Marvel EIC's Use Of Japanese Pseudonym Points To A Greater Issue

C.B. Cebulski was Akira Yoshida.
C.B. Cebulski was Akira Yoshida. Marvel Entertainment

When news reports outed current Marvel Comics Editor in Chief C.B Cebulski for his produced work in the company, in addition to Dreamwave and Dark Horse, under a risibly Japanese pseudonym Akira Yoshida, fellow Marvel editor Sana Amanat defended her colleague:

“He’s one of my favorite people (and) I think many people who know CB will know that he is one of the most globally minded, and very culturally sensitive as well,” Amanat told Channel NewsAsia.

“That man has lived in Japan, speaks Japanese, and has lived all over the world. He very much associates with Japanese culture. And I think that him writing, for whatever time it was, was him trying to be a writer more than anything else.”

The following question isn’t meant to be some cheeky attempt to impugn Amanat’s estimation of the matter, but it must be posed nonetheless: Would Cebulski currently face a significant degree more backlash had he adopted a pseudonym from another culture? Without exploring the validity of Cebulski’s reasoning too much, it seems Asian culture is more vulnerable to the controversy of cultural appropriation.

Cebulski’s decision to embark on a career under a false moniker, a career that saw him participate in written interviews as the fictional Yoshida by the way, was made even more suspect when it was revealed that Marvel Comics had been aware of this chicanery for some time and allowed it to continue, even substantiating it.

Akira Yoshida can be found listed as a writer on Marvel’s website since 2004. Via Bleeding Cool, Marvel even conducted phony interviews with Yoshida, describing him as a Japanese writer who provided an “authentic voice,” but also wrote well for an American Audience.
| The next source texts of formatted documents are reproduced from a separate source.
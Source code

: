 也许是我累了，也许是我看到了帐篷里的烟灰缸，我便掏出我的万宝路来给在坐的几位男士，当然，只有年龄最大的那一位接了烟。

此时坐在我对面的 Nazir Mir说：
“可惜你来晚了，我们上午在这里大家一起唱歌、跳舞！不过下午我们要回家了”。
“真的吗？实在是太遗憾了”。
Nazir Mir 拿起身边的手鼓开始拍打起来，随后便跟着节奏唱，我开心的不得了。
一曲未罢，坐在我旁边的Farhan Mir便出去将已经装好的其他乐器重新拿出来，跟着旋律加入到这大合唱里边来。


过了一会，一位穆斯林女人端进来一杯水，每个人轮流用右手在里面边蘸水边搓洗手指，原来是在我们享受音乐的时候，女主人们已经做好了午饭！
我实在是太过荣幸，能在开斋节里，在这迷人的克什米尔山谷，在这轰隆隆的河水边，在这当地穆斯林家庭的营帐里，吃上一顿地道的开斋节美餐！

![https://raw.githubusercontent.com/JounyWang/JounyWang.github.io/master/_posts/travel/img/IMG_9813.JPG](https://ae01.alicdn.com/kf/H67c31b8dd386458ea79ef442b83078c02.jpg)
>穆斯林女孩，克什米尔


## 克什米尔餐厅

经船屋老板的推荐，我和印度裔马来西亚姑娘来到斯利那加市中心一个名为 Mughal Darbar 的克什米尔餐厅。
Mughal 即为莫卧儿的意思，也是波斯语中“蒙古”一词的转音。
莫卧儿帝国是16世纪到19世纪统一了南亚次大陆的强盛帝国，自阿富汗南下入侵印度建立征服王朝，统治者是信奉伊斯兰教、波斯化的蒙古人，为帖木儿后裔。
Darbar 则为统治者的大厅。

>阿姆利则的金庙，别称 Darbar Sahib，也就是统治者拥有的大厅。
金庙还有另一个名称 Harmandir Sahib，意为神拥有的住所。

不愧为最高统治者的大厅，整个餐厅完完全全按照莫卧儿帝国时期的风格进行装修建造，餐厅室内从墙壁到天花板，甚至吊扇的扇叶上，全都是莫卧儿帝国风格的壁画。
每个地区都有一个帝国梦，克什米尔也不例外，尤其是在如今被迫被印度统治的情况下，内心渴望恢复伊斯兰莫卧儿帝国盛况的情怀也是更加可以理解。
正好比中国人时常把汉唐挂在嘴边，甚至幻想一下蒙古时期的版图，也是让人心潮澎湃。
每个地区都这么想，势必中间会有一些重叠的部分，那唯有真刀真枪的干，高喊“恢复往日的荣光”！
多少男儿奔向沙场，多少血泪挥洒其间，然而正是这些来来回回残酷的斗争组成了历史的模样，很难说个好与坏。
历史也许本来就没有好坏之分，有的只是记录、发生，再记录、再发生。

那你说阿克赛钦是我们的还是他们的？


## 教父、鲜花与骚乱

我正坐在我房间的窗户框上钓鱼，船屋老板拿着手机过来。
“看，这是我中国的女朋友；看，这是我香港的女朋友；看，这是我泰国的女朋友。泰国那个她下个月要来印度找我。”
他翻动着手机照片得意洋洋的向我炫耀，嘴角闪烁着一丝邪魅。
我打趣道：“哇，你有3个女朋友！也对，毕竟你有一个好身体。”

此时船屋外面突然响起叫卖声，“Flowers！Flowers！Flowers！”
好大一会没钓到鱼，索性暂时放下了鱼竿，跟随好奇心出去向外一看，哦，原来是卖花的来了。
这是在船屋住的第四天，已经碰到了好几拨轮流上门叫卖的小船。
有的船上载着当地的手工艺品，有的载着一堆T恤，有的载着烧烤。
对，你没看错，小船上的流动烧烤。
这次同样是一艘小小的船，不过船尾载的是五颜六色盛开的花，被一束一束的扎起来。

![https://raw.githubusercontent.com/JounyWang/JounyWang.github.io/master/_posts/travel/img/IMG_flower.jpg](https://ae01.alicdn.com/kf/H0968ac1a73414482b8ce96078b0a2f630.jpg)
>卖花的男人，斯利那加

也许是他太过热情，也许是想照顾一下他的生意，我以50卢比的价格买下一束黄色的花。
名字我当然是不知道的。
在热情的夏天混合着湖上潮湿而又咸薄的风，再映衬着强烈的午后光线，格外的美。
Not everyone that worked with Cebulski was made explicitly aware of his deceit, but supposition existed for years before he finally decided to come clean.

Bleeding Cool journalist Rich Johnston first confronted Cebulski on the matter back in 2006:

“It was at the beginning of 2006 that I first asked then-Marvel associate editor C.B. Cebulski if he wrote using the pseudonym Akira Yoshida. He had heard the rumor and denied it, telling me that Akira Yoshida was an actual person and that his numerous office visits and convention appearances debunked it. He promised pictures, but none were forthcoming.”

Cebulski has since come forward and issued a statement that acknowledged his actions. He had this to say to Bleeding Cool:

“I stopped writing under the pseudonym Akira Yoshida after about a year. It wasn’t transparent, but it taught me a lot about writing, communication, and pressure. I was young and naïve and had a lot to learn back then. But this is all old news that has been dealt with, and now as Marvel’s new Editor-in-Chief, I’m turning a new page and am excited to start sharing all my Marvel experiences with up and coming talent around the globe.”

I’m not calling for Cebulski’s head, but it does flummox me that this story did not get more traction, especially in consideration of the trajectory activism has taken in recent years. The kind of mitigation expressed by Cebulski and his colleagues feels so outdated. Instead of hiring a Japanese creator to implement that aforementioned “authentic voice,” Marvel allowed a “globally minded” member of the staff to take up the mantle. Is that in and of itself such a bad thing? I’m not so sure. It certainly isn’t without context though.

There should not be a monopoly on perspective or experience, nor does someone need to look like for you to be able to relate to them. I’m ambivalent about Cebulski’s logic: he wanted to produce work as a writer while maintaining his position as Editor and Chief without colleagues raising conflict of interest concerns. That may very well be the case, but what deems this whole affair tone deaf is his use of a Japanese pen name when Asians currently lack representation in the pop culture sphere.

Irrespective of my stance on the matter, imagine if a work as iconic to Asian culture as Ghost In The Shell is cast a white lead for virtually any other culture. Imagine Samuel Jackson starring as King Arthur or if Armie Hammer played Black Panther—not only would it never occur to a studio to make that decision, but if by some luck of lunacy they managed it, the backlash would be nothing short of insurmountable. Controversy like the one surrounding Cebulski at the present, if nothing else, challenges perspectives.